Parfois j’ai l’impression d’exécuter des reprises de mes
propres titres, on est souvent loin des versions studio. Cela dit,
même si j’arrive à jouer aux quatre coins de France, je passe
encore une (trop) longue partie de l’année en sédentaire citadin,
à répéter pour les murs de mon appartement…
Lorsqu'on connaît ton
album, on peut être étonné en concert car les
arrangements sont très différents, surtout à cause de ta façon de
superposer des boucles musicales que tu enregistres en direct au
cours des morceaux. Peux-tu expliquer cette différence qui te permet
d'acquérir sur scène l'ampleur musicale d'un groupe ?

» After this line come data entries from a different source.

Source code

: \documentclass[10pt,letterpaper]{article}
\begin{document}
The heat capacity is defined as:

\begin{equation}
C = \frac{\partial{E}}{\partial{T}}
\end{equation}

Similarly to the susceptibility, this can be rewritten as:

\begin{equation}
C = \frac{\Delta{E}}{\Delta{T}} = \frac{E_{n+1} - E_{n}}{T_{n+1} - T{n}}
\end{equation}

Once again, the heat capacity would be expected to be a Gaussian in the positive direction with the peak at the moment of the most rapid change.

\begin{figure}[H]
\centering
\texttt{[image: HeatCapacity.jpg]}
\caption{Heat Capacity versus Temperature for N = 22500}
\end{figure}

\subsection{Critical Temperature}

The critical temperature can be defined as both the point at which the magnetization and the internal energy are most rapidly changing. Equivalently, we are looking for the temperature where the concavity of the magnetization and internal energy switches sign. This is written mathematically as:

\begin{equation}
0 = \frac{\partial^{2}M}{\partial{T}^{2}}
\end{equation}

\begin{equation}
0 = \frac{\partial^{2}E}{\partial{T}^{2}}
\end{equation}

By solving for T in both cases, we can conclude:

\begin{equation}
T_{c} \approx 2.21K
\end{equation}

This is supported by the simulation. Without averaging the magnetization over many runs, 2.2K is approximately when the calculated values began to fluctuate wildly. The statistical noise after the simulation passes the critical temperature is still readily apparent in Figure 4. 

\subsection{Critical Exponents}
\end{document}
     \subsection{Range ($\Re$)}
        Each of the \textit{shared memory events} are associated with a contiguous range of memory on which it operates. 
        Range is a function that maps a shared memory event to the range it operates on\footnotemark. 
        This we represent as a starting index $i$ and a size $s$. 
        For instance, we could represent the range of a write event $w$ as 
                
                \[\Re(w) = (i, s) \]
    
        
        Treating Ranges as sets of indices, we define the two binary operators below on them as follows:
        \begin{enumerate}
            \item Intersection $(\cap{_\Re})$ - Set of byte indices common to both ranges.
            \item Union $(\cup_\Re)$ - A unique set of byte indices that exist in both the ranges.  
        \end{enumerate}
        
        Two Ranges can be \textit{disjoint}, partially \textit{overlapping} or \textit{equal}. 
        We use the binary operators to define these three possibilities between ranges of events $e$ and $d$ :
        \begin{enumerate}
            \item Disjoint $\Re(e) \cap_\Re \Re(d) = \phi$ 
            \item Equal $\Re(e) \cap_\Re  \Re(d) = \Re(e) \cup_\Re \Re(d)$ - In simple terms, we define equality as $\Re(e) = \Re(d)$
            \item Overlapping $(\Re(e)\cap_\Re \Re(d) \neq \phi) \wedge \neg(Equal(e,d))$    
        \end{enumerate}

Je n’utilise pas tant que ça le
« boucleur » à vrai dire, seulement pour 2 ou 3
morceaux, qui sortent du guitare-voix et re-dynamisent mon set. Sur
scène, il faut savoir doser chaque « artifice » quand on
joue solo. Et le langage des machines me lasse très vite
honnêtement, y compris comme spectateur… Mon concert repose sur la
présence vocale, prioritairement.
Ta musique reste
encore largement confidentielle, malgré une reconnaissance au niveau
de la critique. Cette confidentialité et ton choix de passer par des
labels indépendants ne te donne-t-ils pas l’impression de transformer ton parcours en véritable
sacerdoce ? As-tu des moments de découragement ?
Rester en marge n’est
nullement un choix, c’est juste une conséquence logique, comme je
suis pratiquement seul à gérer ma carrière. Je tiens à
l’indépendance, en terme artistique et financier, non pour cibler
un certain type de mélomanes. Ma musique n’est pas tant que ça
indie, elle pourrait toucher un plus large public, mais je n’y
parviendrai jamais à mon compte, avec si peu de moyens... Produire
et sortir Kamikaze tenait déjà presque du miracle, or je
ne rentabiliserai sans doute même pas l’investissement, pourtant
mesuré. De là peut naître un certain découragement, certainement
pas une désillusion, car je savais très bien à quoi m’attendre.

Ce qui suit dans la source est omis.